### WORK TO COMPLETE
Run through the records and, wherever a line holds the word "specific", return that line.

### SUPPLIED ENTRIES
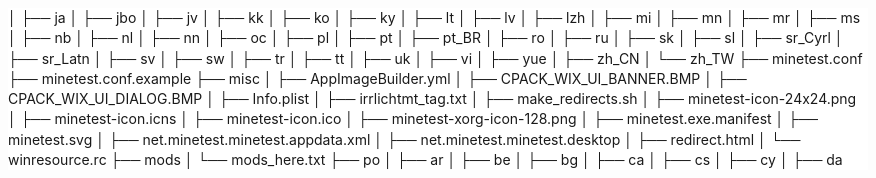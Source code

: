 │   ├── ja
│   ├── jbo
│   ├── jv
│   ├── kk
│   ├── ko
│   ├── ky
│   ├── lt
│   ├── lv
│   ├── lzh
│   ├── mi
│   ├── mn
│   ├── mr
│   ├── ms
│   ├── nb
│   ├── nl
│   ├── nn
│   ├── oc
│   ├── pl
│   ├── pt
│   ├── pt_BR
│   ├── ro
│   ├── ru
│   ├── sk
│   ├── sl
│   ├── sr_Cyrl
│   ├── sr_Latn
│   ├── sv
│   ├── sw
│   ├── tr
│   ├── tt
│   ├── uk
│   ├── vi
│   ├── yue
│   ├── zh_CN
│   └── zh_TW
├── minetest.conf
├── minetest.conf.example
├── misc
│   ├── AppImageBuilder.yml
│   ├── CPACK_WIX_UI_BANNER.BMP
│   ├── CPACK_WIX_UI_DIALOG.BMP
│   ├── Info.plist
│   ├── irrlichtmt_tag.txt
│   ├── make_redirects.sh
│   ├── minetest-icon-24x24.png
│   ├── minetest-icon.icns
│   ├── minetest-icon.ico
│   ├── minetest-xorg-icon-128.png
│   ├── minetest.exe.manifest
│   ├── minetest.svg
│   ├── net.minetest.minetest.appdata.xml
│   ├── net.minetest.minetest.desktop
│   ├── redirect.html
│   └── winresource.rc
├── mods
│   └── mods_here.txt
├── po
│   ├── ar
│   ├── be
│   ├── bg
│   ├── ca
│   ├── cs
│   ├── cy
│   ├── da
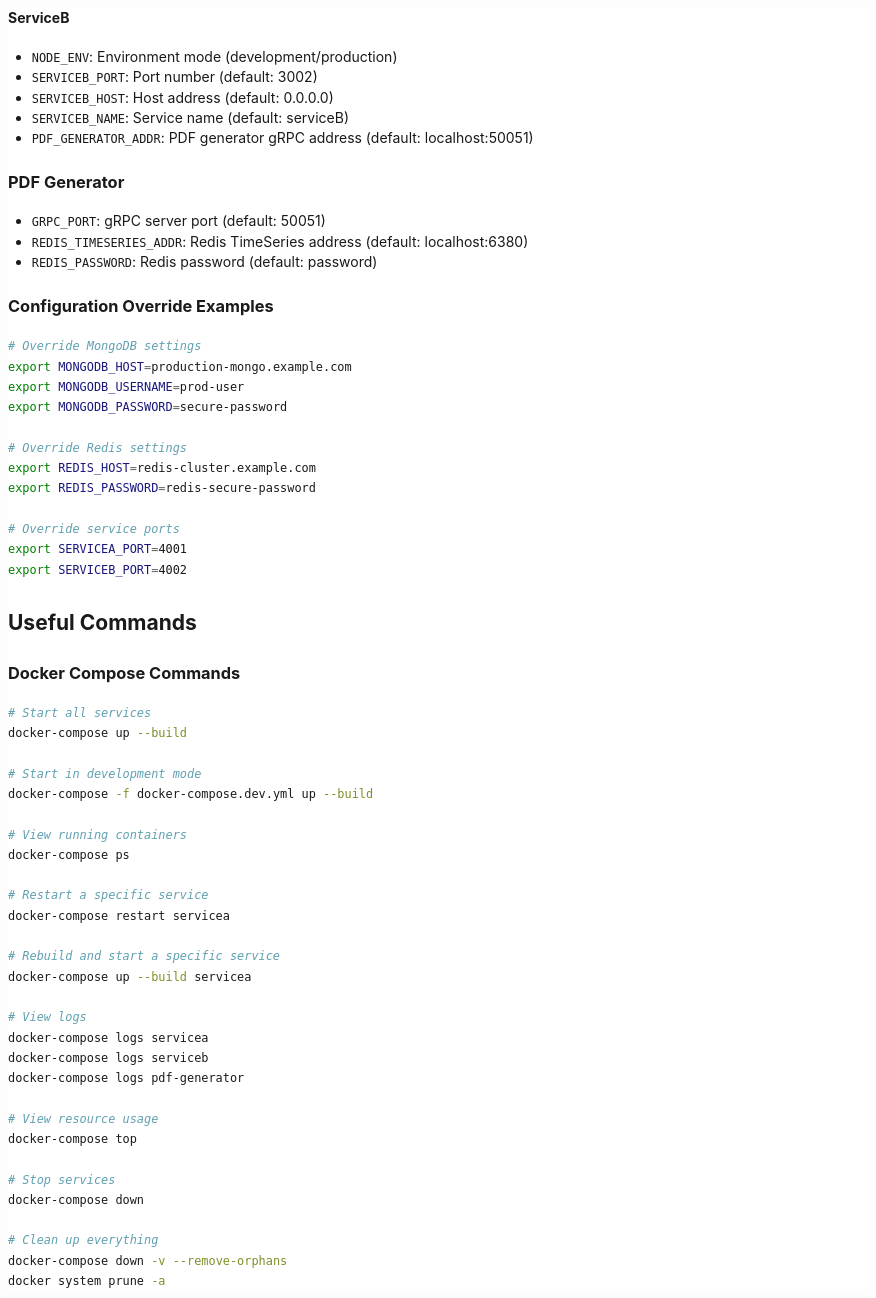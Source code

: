 #### ServiceB
- `NODE_ENV`: Environment mode (development/production)
- `SERVICEB_PORT`: Port number (default: 3002)
- `SERVICEB_HOST`: Host address (default: 0.0.0.0)
- `SERVICEB_NAME`: Service name (default: serviceB)
- `PDF_GENERATOR_ADDR`: PDF generator gRPC address (default: localhost:50051)

### PDF Generator
- `GRPC_PORT`: gRPC server port (default: 50051)
- `REDIS_TIMESERIES_ADDR`: Redis TimeSeries address (default: localhost:6380)
- `REDIS_PASSWORD`: Redis password (default: password)

### Configuration Override Examples

```bash
# Override MongoDB settings
export MONGODB_HOST=production-mongo.example.com
export MONGODB_USERNAME=prod-user
export MONGODB_PASSWORD=secure-password

# Override Redis settings
export REDIS_HOST=redis-cluster.example.com
export REDIS_PASSWORD=redis-secure-password

# Override service ports
export SERVICEA_PORT=4001
export SERVICEB_PORT=4002
```

## Useful Commands

### Docker Compose Commands
```bash
# Start all services
docker-compose up --build

# Start in development mode
docker-compose -f docker-compose.dev.yml up --build

# View running containers
docker-compose ps

# Restart a specific service
docker-compose restart servicea

# Rebuild and start a specific service
docker-compose up --build servicea

# View logs
docker-compose logs servicea
docker-compose logs serviceb
docker-compose logs pdf-generator

# View resource usage
docker-compose top

# Stop services
docker-compose down

# Clean up everything
docker-compose down -v --remove-orphans
docker system prune -a
```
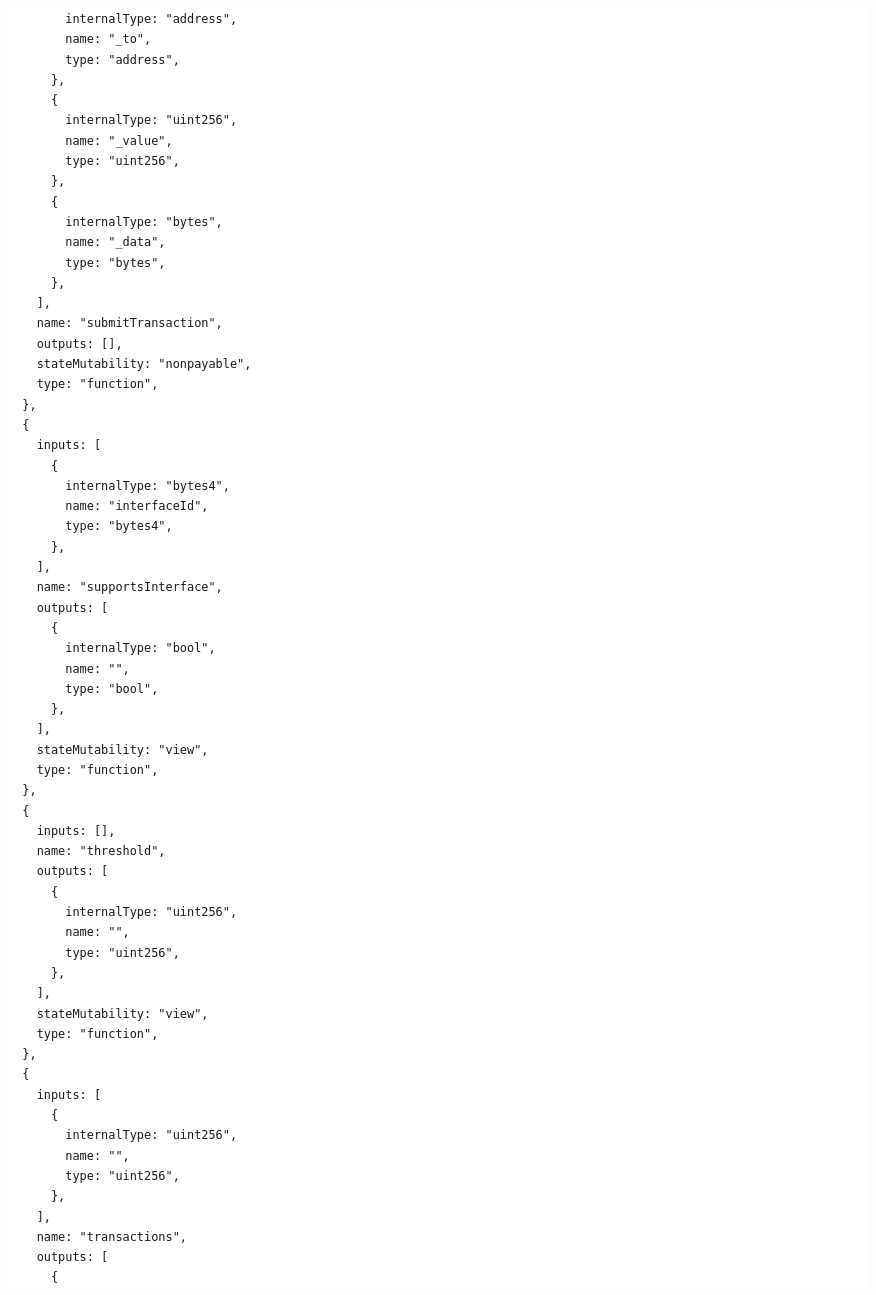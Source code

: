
 ```tsx
        internalType: "address",
        name: "_to",
        type: "address",
      },
      {
        internalType: "uint256",
        name: "_value",
        type: "uint256",
      },
      {
        internalType: "bytes",
        name: "_data",
        type: "bytes",
      },
    ],
    name: "submitTransaction",
    outputs: [],
    stateMutability: "nonpayable",
    type: "function",
  },
  {
    inputs: [
      {
        internalType: "bytes4",
        name: "interfaceId",
        type: "bytes4",
      },
    ],
    name: "supportsInterface",
    outputs: [
      {
        internalType: "bool",
        name: "",
        type: "bool",
      },
    ],
    stateMutability: "view",
    type: "function",
  },
  {
    inputs: [],
    name: "threshold",
    outputs: [
      {
        internalType: "uint256",
        name: "",
        type: "uint256",
      },
    ],
    stateMutability: "view",
    type: "function",
  },
  {
    inputs: [
      {
        internalType: "uint256",
        name: "",
        type: "uint256",
      },
    ],
    name: "transactions",
    outputs: [
      {
```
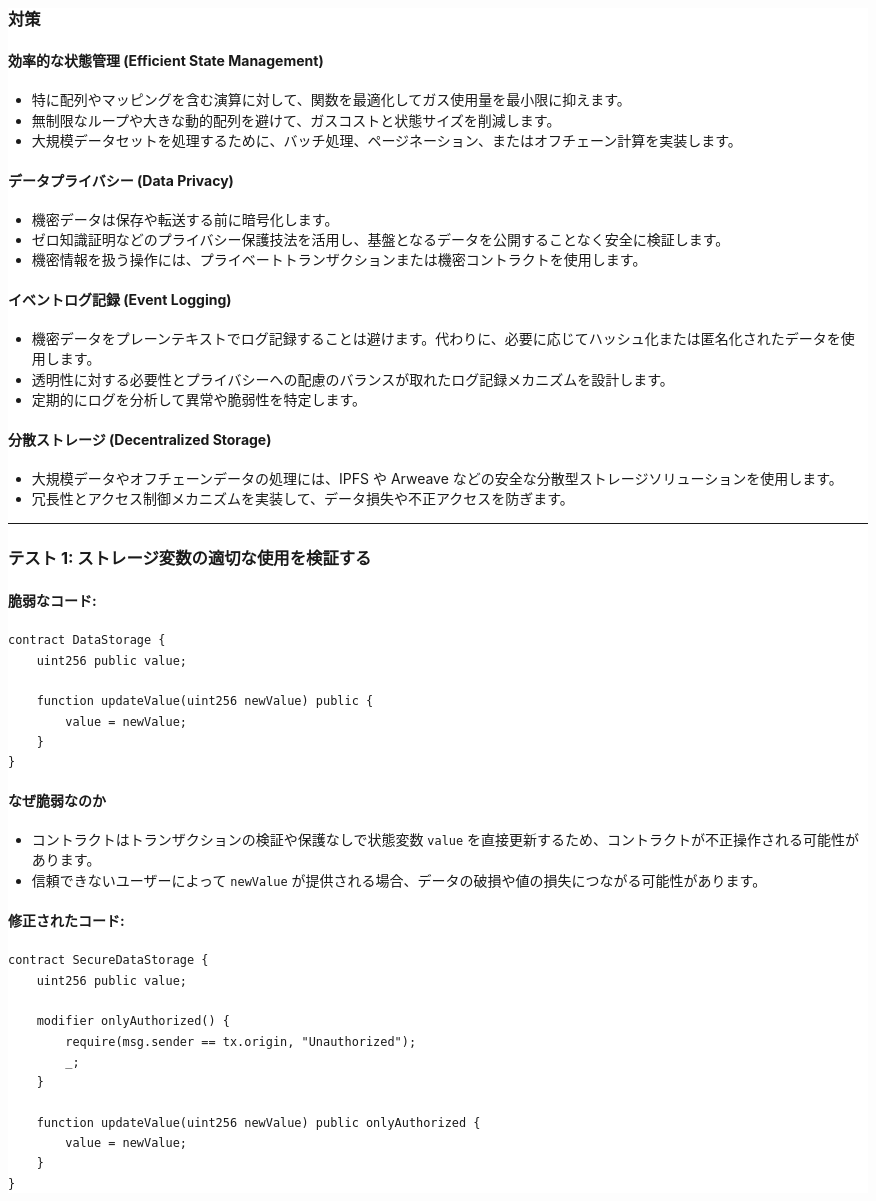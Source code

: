 ### **対策**

#### **効率的な状態管理 (Efficient State Management)**
- 特に配列やマッピングを含む演算に対して、関数を最適化してガス使用量を最小限に抑えます。
- 無制限なループや大きな動的配列を避けて、ガスコストと状態サイズを削減します。
- 大規模データセットを処理するために、バッチ処理、ページネーション、またはオフチェーン計算を実装します。

#### **データプライバシー (Data Privacy)**
- 機密データは保存や転送する前に暗号化します。
- ゼロ知識証明などのプライバシー保護技法を活用し、基盤となるデータを公開することなく安全に検証します。
- 機密情報を扱う操作には、プライベートトランザクションまたは機密コントラクトを使用します。

#### **イベントログ記録 (Event Logging)**
- 機密データをプレーンテキストでログ記録することは避けます。代わりに、必要に応じてハッシュ化または匿名化されたデータを使用します。
- 透明性に対する必要性とプライバシーへの配慮のバランスが取れたログ記録メカニズムを設計します。
- 定期的にログを分析して異常や脆弱性を特定します。

#### **分散ストレージ (Decentralized Storage)**
- 大規模データやオフチェーンデータの処理には、IPFS や Arweave などの安全な分散型ストレージソリューションを使用します。
- 冗長性とアクセス制御メカニズムを実装して、データ損失や不正アクセスを防ぎます。

---


### **テスト 1: ストレージ変数の適切な使用を検証する**

#### 脆弱なコード:
```solidity
contract DataStorage {
    uint256 public value;

    function updateValue(uint256 newValue) public {
        value = newValue;
    }
}
```

#### **なぜ脆弱なのか**

- コントラクトはトランザクションの検証や保護なしで状態変数 `value` を直接更新するため、コントラクトが不正操作される可能性があります。
- 信頼できないユーザーによって `newValue` が提供される場合、データの破損や値の損失につながる可能性があります。



#### 修正されたコード:

```solidity
contract SecureDataStorage {
    uint256 public value;

    modifier onlyAuthorized() {
        require(msg.sender == tx.origin, "Unauthorized");
        _;
    }

    function updateValue(uint256 newValue) public onlyAuthorized {
        value = newValue;
    }
}
```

### EXERCISE RESPONSE
# Restart a specific service
# Rebuild and start a specific service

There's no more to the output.